Los resultados del bombardeo, aunque graves en lo que afectaba a las instalaciones de servicio, hangares y almacenes, no habían dañado el aeródromo ni el radar, por lo que al regresar a sus bases los aviones japoneses, con una pérdida total de cuatro bombarderos y dos cazas, los defensores podían pensar que habían salido bien librados, excepto en lo referente a su cobertura de caza. Sólo seis aparatos quedaban útiles para afrontar una segunda oleada, que los mismos japoneses consideraban inevitable. Mientras tanto, la primera escuadrilla de Midway llegaba a la vista de su objetivo.

De los 53 aviones norteamericanos que volaban hacia su presa, los primeros en encontrarla fueron 6 Avengers y 4 Marauders, todos ellos bombarderos ligeros armados con torpedos; pero los atacantes, sin protección de caza, eran un tiro al blanco para los Zero. Minutos después de las 7, hora en que empezó el ataque, sólo tres aparatos regresaban a Midway y aún uno de ellos se estrellaría al aterrizar, sin que los grandes buques japoneses sufrieran el menor daño.

Nagumo se disponía entonces a lanzar su segunda oleada contra la isla cuando el avión explorador japonés hizo un portentoso anuncio: flota enemiga a unas 200 millas, avanzando a 20 nudos hacia los barcos japoneses. El almirante tenía que decidir entre enviar sus aparatos cargados de bombas contra Midway o reequipar al menos a una parte con torpedos para hacer frente a la nueva amenaza. Nagumo no tuvo tiempo de decidir el arma, porque la segunda pasada norteamericana estaba ya a la vista. Dieciséis bombarderos Dauntless, tan mal protegidos como los anteriores, atacaban en dos grupos concentrando su fuego en el portaviones Hiryu; pero, una vez más, los Zero harían pedazos a la tropilla destruyendo diez bombarderos, mientras el gran buque registraba tantos impactos a su alrededor que por un momento las columnas de agua lo ocultaron del resto de la flota.

Cuando se disipó la cortina fluida, el Hiryu seguía intacto y los supervivientes americanos se replegaban hacia Midway cosidos a agujeros. Uno de los seis que llegaron al atolón presentaba 259 impactos. Eran las 8 de la mañana y las sorpresas distaban mucho de haber tocado a su fin. Tras los Dauntless llegaban 16 fortalezas B-17, que, desde más de 6.000 metros, nada tenían que temer de la artillería de a bordo ni de los Zero, incapaces de alcanzar esa altitud en el corto tiempo disponible. Pero tampoco sufrieron ningún daño los portaviones, pese a que a su regreso a Midway los pilotos dieran cuenta de fantásticas proezas y afirmaran haber hundido a media flota japonesa.
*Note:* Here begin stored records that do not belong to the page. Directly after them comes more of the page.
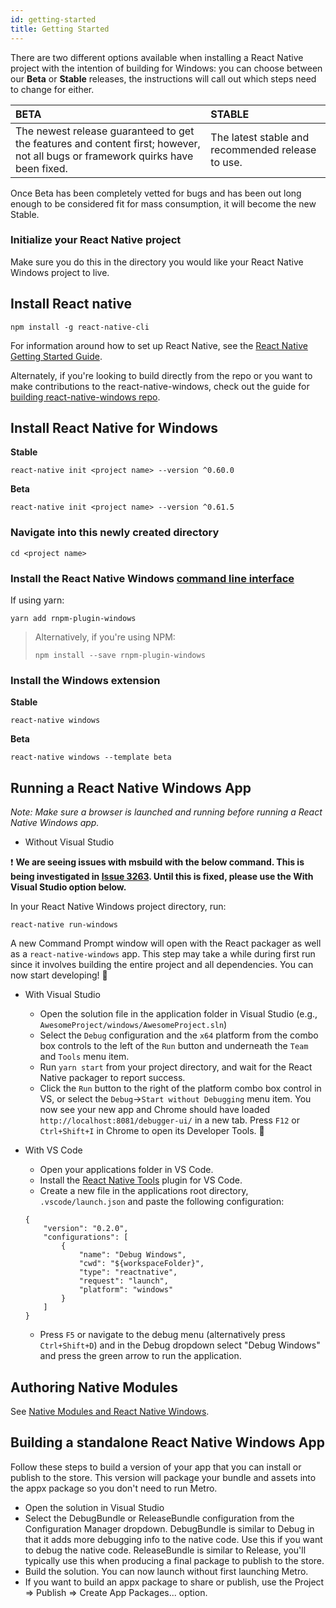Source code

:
 ```yaml
---
id: getting-started
title: Getting Started
---
```


There are two different options available when installing a React Native project with the intention of building for Windows: you can choose between our **Beta** or **Stable** releases,  the instructions will call out which steps need to change for either.

| BETA | STABLE |
|:--|:--|
| The newest release guaranteed to get the features and content first; however, not all bugs or framework quirks have been fixed. | The latest stable and recommended release to use. |


Once Beta has been completely vetted for bugs and has been out long enough to be considered fit for mass consumption, it will become the new Stable.

### Initialize your React Native project
Make sure you do this in the directory you would like your React Native Windows project to live.

## Install React native

```
npm install -g react-native-cli
```

For information around how to set up React Native, see the [React Native Getting Started Guide](http://facebook.github.io/react-native/docs/getting-started.html).

Alternately, if you're looking to build directly from the repo or you want to make contributions to the react-native-windows, check out the guide for [building react-native-windows repo](building-rnw.md).

## Install React Native for Windows



**Stable**
```
react-native init <project name> --version ^0.60.0
```

**Beta**
```
react-native init <project name> --version ^0.61.5
```

### Navigate into this newly created directory

```
cd <project name>
```

### Install the React Native Windows [command line interface](https://www.npmjs.com/package/rnpm-plugin-windows)

If using yarn:

```
yarn add rnpm-plugin-windows
```

> Alternatively, if you're using NPM:
>
>```npm install --save rnpm-plugin-windows```

### Install the Windows extension

**Stable**
```
react-native windows
```

**Beta**
```
react-native windows --template beta
```


## Running a React Native Windows App

_Note: Make sure a browser is launched and running before running a React Native Windows app._

- Without Visual Studio

:exclamation: **We are seeing issues with msbuild with the below command. This is being investigated in [Issue 3263](https://github.com/microsoft/react-native-windows/issues/3263). Until this is fixed, please use the With Visual Studio option below.**

In your React Native Windows project directory, run:

```
react-native run-windows
```

A new Command Prompt window will open with the React packager as well as a `react-native-windows` app. This step may take a while during first run since it involves building the entire project and all dependencies. You can now start developing! :tada:

- With Visual Studio

  - Open the solution file in the application folder in Visual Studio (e.g., `AwesomeProject/windows/AwesomeProject.sln`)
  - Select the `Debug` configuration and the `x64` platform from the combo box controls to the left of the `Run` button and underneath the `Team` and `Tools` menu item.
  - Run `yarn start` from your project directory, and wait for the React Native packager to report success.
  - Click the `Run` button to the right of the platform combo box control in VS, or select the `Debug`->`Start without Debugging` menu item. You now see your new app and Chrome should have loaded `http://localhost:8081/debugger-ui/` in a new tab. Press `F12` or `Ctrl+Shift+I` in Chrome to open its Developer Tools. :tada:

- With VS Code
  - Open your applications folder in VS Code.
  - Install the [React Native Tools](https://marketplace.visualstudio.com/items?itemName=msjsdiag.vscode-react-native) plugin for VS Code.
  - Create a new file in the applications root directory, `.vscode/launch.json` and paste the following configuration:
  ```
  {
      "version": "0.2.0",
      "configurations": [
          {
              "name": "Debug Windows",
              "cwd": "${workspaceFolder}",
              "type": "reactnative",
              "request": "launch",
              "platform": "windows"
          }
      ]
  }
  ```
  - Press `F5` or navigate to the debug menu (alternatively press `Ctrl+Shift+D`) and in the Debug dropdown select "Debug Windows" and press the green arrow to run the application.

## Authoring Native Modules

See [Native Modules and React Native Windows](native-modules.md).

## Building a standalone React Native Windows App

Follow these steps to build a version of your app that you can install or publish to the store. This version will package your bundle and assets into the appx package so you don't need to run Metro.

- Open the solution in Visual Studio
- Select the DebugBundle or ReleaseBundle configuration from the Configuration Manager dropdown. DebugBundle is similar to Debug in that it adds more debugging info to the native code. Use this if you want to debug the native code. ReleaseBundle is similar to Release, you'll typically use this when producing a final package to publish to the store.
- Build the solution. You can now launch without first launching Metro.
- If you want to build an appx package to share or publish, use the Project => Publish => Create App Packages... option.
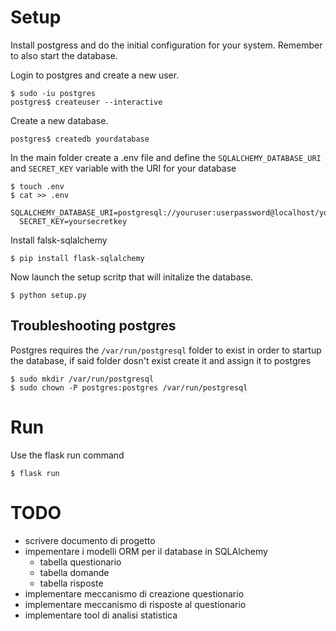 # Setup

Install postgress and do the initial configuration for your system.
Remember to also start the database.

Login to postgres and create a new user.
```shell
$ sudo -iu postgres
postgres$ createuser --interactive
```

Create a new database.
```shell
postgres$ createdb yourdatabase
```

In the main folder create a .env file and define the `SQLALCHEMY_DATABASE_URI` and `SECRET_KEY` variable with the URI for your database
```shell
$ touch .env
$ cat >> .env
  SQLALCHEMY_DATABASE_URI=postgresql://youruser:userpassword@localhost/yourdatabase
  SECRET_KEY=yoursecretkey
```

Install falsk-sqlalchemy
```shell
$ pip install flask-sqlalchemy
```

Now launch the setup scritp that will initalize the database.
```shell
$ python setup.py
```

## Troubleshooting postgres

Postgres requires the `/var/run/postgresql` folder to exist in order to startup the database, if said folder dosn't exist create it and assign it to postgres
```shell
$ sudo mkdir /var/run/postgresql
$ sudo chown -P postgres:postgres /var/run/postgresql
```

# Run

Use the flask run command
```
$ flask run
```

# TODO

- scrivere documento di progetto
- impementare i modelli ORM per il database in SQLAlchemy
  - tabella questionario
  - tabella domande
  - tabella risposte
- implementare meccanismo di creazione questionario
- implementare meccanismo di risposte al questionario
- implementare tool di analisi statistica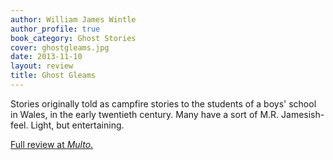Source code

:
 ```yaml
---
author: William James Wintle
author_profile: true
book_category: Ghost Stories
cover: ghostgleams.jpg
date: 2013-11-10
layout: review
title: Ghost Gleams
---
```


Stories originally told as campfire stories to the students of a boys' school in Wales, in the early twentieth century. Many have a sort of M.R. Jamesish-feel. Light, but entertaining.

[Full review at *Multo*.](https://multoghost.wordpress.com/2013/11/10/reading-ghost-gleams/)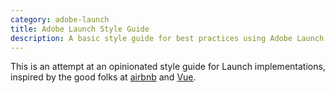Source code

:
 ```yaml
---
category: adobe-launch
title: Adobe Launch Style Guide
description: A basic style guide for best practices using Adobe Launch
---
```

This is an attempt at an opinionated style guide for Launch implementations, inspired by the good folks at [airbnb](https://github.com/airbnb/javascript) and [Vue](https://vuejs.org/v2/style-guide/).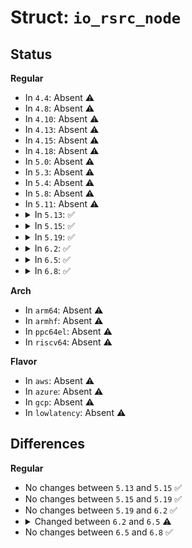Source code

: # Struct: <code>io_rsrc_node</code>

## Status
<b>Regular</b>
<ul>
<li>
In <code>4.4</code>: Absent ⚠️
</li>
<li>
In <code>4.8</code>: Absent ⚠️
</li>
<li>
In <code>4.10</code>: Absent ⚠️
</li>
<li>
In <code>4.13</code>: Absent ⚠️
</li>
<li>
In <code>4.15</code>: Absent ⚠️
</li>
<li>
In <code>4.18</code>: Absent ⚠️
</li>
<li>
In <code>5.0</code>: Absent ⚠️
</li>
<li>
In <code>5.3</code>: Absent ⚠️
</li>
<li>
In <code>5.4</code>: Absent ⚠️
</li>
<li>
In <code>5.8</code>: Absent ⚠️
</li>
<li>
In <code>5.11</code>: Absent ⚠️
</li>
<li>
<details>
<summary>In <code>5.13</code>: ✅</summary>

```c
struct io_rsrc_node {
    struct percpu_ref refs;
    struct list_head node;
    struct list_head rsrc_list;
    struct io_rsrc_data *rsrc_data;
    struct llist_node llist;
    bool done;
};
```
</details>
</li>
<li>
<details>
<summary>In <code>5.15</code>: ✅</summary>

```c
struct io_rsrc_node {
    struct percpu_ref refs;
    struct list_head node;
    struct list_head rsrc_list;
    struct io_rsrc_data *rsrc_data;
    struct llist_node llist;
    bool done;
};
```
</details>
</li>
<li>
<details>
<summary>In <code>5.19</code>: ✅</summary>

```c
struct io_rsrc_node {
    struct percpu_ref refs;
    struct list_head node;
    struct list_head rsrc_list;
    struct io_rsrc_data *rsrc_data;
    struct llist_node llist;
    bool done;
};
```
</details>
</li>
<li>
<details>
<summary>In <code>6.2</code>: ✅</summary>

```c
struct io_rsrc_node {
    struct percpu_ref refs;
    struct list_head node;
    struct list_head rsrc_list;
    struct io_rsrc_data *rsrc_data;
    struct llist_node llist;
    bool done;
};
```
</details>
</li>
<li>
<details>
<summary>In <code>6.5</code>: ✅</summary>

```c
struct io_rsrc_node {
    struct io_cache_entry cache;
    struct io_ring_ctx *ctx;
    int refs;
    bool empty;
    u16 type;
    struct list_head node;
    struct io_rsrc_put item;
};
```
</details>
</li>
<li>
<details>
<summary>In <code>6.8</code>: ✅</summary>

```c
struct io_rsrc_node {
    struct io_cache_entry cache;
    struct io_ring_ctx *ctx;
    int refs;
    bool empty;
    u16 type;
    struct list_head node;
    struct io_rsrc_put item;
};
```
</details>
</li>
</ul>
<b>Arch</b>
<ul>
<li>
In <code>arm64</code>: Absent ⚠️
</li>
<li>
In <code>armhf</code>: Absent ⚠️
</li>
<li>
In <code>ppc64el</code>: Absent ⚠️
</li>
<li>
In <code>riscv64</code>: Absent ⚠️
</li>
</ul>
<b>Flavor</b>
<ul>
<li>
In <code>aws</code>: Absent ⚠️
</li>
<li>
In <code>azure</code>: Absent ⚠️
</li>
<li>
In <code>gcp</code>: Absent ⚠️
</li>
<li>
In <code>lowlatency</code>: Absent ⚠️
</li>
</ul>

## Differences
<b>Regular</b>
<ul>
<li>
No changes between <code>5.13</code> and <code>5.15</code> ✅
</li>
<li>
No changes between <code>5.15</code> and <code>5.19</code> ✅
</li>
<li>
No changes between <code>5.19</code> and <code>6.2</code> ✅
</li>
<li>
<details>
<summary>Changed between <code>6.2</code> and <code>6.5</code> ⚠️</summary>
<ul>
<li>
<b>Field added. </b>
<code>struct io_cache_entry cache</code>
</li>
<li>
<b>Field added. </b>
<code>struct io_ring_ctx *ctx</code>
</li>
<li>
<b>Field added. </b>
<code>bool empty</code>
</li>
<li>
<b>Field added. </b>
<code>u16 type</code>
</li>
<li>
<b>Field added. </b>
<code>struct io_rsrc_put item</code>
</li>
<li>
<b>Field removed. </b>
<code>struct list_head rsrc_list</code>
</li>
<li>
<b>Field removed. </b>
<code>struct io_rsrc_data *rsrc_data</code>
</li>
<li>
<b>Field removed. </b>
<code>struct llist_node llist</code>
</li>
<li>
<b>Field removed. </b>
<code>bool done</code>
</li>
<li>
<b>Field type changed. </b>
<code>struct percpu_ref refs</code> ➡️ <code>int refs</code>
</li>
</ul>
</details>
</li>
<li>
No changes between <code>6.5</code> and <code>6.8</code> ✅
</li>
</ul>
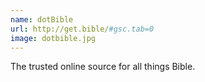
 ```yaml
---
name: dotBible
url: http://get.bible/#gsc.tab=0
image: dotbible.jpg
---
```

The trusted online source for all things Bible.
A las 8.09, el avión explorador japonés informaba de que en la flota enemiga no había más que cruceros y destructores, lo que parecía resolver los problemas de Nagumo. Primero se destruiría Midway y luego habría tiempo para atacar con torpedos a los buques norteamericanos. Al mismo tiempo, se producía el último sacrificio de los aviones del islote. Once bombarderos Vindicator trataban inútilmente de alcanzar al acorazado Haruna y tres de ellos no regresarían a sus bases.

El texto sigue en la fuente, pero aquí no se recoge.